Copy the first line of the material below and every later line through the line containing "SGBD-R foram concebidos", without any other output.

- - -

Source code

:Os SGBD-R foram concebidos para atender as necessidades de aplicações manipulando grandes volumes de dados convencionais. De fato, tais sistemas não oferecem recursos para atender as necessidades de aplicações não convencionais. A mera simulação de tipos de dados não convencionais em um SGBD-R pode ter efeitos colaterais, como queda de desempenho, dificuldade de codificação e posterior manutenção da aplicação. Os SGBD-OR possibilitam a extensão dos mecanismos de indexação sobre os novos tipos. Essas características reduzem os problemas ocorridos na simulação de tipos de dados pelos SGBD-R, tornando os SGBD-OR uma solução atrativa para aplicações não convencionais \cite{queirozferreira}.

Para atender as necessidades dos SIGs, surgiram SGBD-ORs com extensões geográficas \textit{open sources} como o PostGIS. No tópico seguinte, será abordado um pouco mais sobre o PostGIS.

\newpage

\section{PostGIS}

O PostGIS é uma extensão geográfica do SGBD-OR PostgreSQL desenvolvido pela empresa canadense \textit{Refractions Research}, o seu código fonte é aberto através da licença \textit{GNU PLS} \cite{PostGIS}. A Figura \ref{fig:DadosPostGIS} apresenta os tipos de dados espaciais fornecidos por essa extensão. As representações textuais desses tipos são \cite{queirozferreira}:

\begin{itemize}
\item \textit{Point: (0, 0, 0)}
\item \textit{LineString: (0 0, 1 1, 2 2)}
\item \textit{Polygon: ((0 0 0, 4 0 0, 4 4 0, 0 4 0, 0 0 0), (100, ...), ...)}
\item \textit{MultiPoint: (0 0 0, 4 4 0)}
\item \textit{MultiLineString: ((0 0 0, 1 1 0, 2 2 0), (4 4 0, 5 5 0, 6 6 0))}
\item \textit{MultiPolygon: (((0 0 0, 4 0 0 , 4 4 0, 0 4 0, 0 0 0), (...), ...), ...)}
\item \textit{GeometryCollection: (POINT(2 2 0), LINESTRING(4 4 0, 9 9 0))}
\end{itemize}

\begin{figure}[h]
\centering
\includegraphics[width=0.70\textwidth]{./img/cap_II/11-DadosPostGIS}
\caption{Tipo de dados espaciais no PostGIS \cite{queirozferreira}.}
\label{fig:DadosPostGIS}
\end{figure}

- - -

EXERCISE RESULT:
Source code

:Os SGBD-R foram concebidos para atender as necessidades de aplicações manipulando grandes volumes de dados convencionais. De fato, tais sistemas não oferecem recursos para atender as necessidades de aplicações não convencionais. A mera simulação de tipos de dados não convencionais em um SGBD-R pode ter efeitos colaterais, como queda de desempenho, dificuldade de codificação e posterior manutenção da aplicação. Os SGBD-OR possibilitam a extensão dos mecanismos de indexação sobre os novos tipos. Essas características reduzem os problemas ocorridos na simulação de tipos de dados pelos SGBD-R, tornando os SGBD-OR uma solução atrativa para aplicações não convencionais \cite{queirozferreira}.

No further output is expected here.